**YOUR INSTRUCTIONS**
Wherever a line of the data contains "ndani", copy that line.

*** THE INPUT

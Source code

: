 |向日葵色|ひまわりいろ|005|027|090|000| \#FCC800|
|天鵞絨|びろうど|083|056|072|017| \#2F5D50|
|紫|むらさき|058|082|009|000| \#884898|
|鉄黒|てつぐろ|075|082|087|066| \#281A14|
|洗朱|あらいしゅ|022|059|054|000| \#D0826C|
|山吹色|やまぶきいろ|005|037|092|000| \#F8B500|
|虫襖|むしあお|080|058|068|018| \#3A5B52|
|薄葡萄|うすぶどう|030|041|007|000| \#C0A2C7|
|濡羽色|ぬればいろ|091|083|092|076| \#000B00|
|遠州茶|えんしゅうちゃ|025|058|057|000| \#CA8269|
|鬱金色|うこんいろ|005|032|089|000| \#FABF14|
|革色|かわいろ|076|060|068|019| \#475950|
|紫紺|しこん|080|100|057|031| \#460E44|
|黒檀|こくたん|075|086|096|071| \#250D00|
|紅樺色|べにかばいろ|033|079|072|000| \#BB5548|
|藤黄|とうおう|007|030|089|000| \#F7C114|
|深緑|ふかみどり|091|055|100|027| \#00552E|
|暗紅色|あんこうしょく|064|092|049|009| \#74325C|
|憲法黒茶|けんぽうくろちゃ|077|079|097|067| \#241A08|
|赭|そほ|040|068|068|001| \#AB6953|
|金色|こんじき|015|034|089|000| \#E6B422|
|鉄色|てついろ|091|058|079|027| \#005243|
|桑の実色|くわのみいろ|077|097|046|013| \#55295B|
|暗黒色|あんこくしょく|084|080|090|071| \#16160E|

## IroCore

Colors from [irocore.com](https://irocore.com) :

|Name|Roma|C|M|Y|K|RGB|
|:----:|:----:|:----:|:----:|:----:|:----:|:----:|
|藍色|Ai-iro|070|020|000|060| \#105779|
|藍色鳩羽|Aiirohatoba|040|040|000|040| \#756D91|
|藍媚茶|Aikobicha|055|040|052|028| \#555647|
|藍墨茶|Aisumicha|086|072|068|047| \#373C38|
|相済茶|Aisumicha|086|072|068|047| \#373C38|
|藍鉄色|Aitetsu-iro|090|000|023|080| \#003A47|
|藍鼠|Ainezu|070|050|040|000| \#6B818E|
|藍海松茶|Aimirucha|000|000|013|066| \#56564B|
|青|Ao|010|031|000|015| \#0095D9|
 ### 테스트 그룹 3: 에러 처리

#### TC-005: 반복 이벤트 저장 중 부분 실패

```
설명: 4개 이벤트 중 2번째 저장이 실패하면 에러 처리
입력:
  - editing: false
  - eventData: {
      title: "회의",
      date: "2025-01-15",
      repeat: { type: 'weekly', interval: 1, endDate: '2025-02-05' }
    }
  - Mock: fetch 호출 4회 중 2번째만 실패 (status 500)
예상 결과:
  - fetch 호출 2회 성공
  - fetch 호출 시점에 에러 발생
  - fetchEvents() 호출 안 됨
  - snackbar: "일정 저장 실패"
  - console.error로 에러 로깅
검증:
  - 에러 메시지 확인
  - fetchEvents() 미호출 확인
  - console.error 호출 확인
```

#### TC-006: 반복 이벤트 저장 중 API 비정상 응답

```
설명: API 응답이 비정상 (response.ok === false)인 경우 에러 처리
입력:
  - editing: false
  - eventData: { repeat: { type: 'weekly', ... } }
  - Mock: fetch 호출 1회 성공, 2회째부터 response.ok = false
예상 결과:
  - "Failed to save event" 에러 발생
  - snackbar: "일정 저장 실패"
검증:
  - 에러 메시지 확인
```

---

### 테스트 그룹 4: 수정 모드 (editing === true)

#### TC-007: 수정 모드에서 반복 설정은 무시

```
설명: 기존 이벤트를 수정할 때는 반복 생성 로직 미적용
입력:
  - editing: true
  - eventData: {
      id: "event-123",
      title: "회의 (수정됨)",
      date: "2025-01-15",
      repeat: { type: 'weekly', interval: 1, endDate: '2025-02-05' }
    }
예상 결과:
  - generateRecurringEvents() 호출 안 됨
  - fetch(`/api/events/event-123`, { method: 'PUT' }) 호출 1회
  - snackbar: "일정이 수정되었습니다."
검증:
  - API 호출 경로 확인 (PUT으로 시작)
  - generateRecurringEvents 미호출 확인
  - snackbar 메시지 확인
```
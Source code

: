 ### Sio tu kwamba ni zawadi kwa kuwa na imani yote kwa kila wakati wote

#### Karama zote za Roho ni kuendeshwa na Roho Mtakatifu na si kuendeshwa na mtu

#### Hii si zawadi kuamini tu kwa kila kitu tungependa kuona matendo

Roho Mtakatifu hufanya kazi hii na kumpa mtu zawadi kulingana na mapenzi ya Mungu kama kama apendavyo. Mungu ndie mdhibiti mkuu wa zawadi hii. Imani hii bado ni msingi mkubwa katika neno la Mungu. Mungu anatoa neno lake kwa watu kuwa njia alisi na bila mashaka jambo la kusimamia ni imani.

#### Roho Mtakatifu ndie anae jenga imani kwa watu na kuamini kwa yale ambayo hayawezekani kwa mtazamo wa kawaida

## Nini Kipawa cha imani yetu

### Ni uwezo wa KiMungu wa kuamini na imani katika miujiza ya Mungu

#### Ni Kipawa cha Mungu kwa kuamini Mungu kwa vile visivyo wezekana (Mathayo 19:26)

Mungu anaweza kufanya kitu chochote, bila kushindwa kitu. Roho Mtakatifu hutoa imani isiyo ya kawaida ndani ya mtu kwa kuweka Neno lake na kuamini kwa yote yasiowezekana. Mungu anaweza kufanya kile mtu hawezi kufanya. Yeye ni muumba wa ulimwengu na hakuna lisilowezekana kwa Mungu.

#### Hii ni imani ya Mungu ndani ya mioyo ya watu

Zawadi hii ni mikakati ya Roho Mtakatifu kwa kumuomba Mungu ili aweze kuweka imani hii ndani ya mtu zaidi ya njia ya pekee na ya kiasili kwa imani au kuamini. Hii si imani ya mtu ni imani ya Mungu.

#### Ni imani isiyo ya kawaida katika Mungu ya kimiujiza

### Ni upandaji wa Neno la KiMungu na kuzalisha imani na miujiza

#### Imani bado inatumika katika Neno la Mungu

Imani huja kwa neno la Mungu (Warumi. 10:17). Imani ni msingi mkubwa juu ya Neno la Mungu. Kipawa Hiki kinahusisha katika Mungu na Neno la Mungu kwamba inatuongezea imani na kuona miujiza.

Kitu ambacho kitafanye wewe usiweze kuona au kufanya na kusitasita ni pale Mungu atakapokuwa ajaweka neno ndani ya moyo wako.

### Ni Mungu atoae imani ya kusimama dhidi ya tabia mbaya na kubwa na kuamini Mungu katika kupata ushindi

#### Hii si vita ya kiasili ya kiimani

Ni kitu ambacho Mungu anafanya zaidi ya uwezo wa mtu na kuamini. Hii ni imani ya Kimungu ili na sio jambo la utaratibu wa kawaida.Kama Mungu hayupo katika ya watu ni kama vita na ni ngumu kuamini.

******

**ANSWER BOX**
Mungu anaweza kufanya kitu chochote, bila kushindwa kitu. Roho Mtakatifu hutoa imani isiyo ya kawaida ndani ya mtu kwa kuweka Neno lake na kuamini kwa yote yasiowezekana. Mungu anaweza kufanya kile mtu hawezi kufanya. Yeye ni muumba wa ulimwengu na hakuna lisilowezekana kwa Mungu.
#### Hii ni imani ya Mungu ndani ya mioyo ya watu
Zawadi hii ni mikakati ya Roho Mtakatifu kwa kumuomba Mungu ili aweze kuweka imani hii ndani ya mtu zaidi ya njia ya pekee na ya kiasili kwa imani au kuamini. Hii si imani ya mtu ni imani ya Mungu.
Kitu ambacho kitafanye wewe usiweze kuona au kufanya na kusitasita ni pale Mungu atakapokuwa ajaweka neno ndani ya moyo wako.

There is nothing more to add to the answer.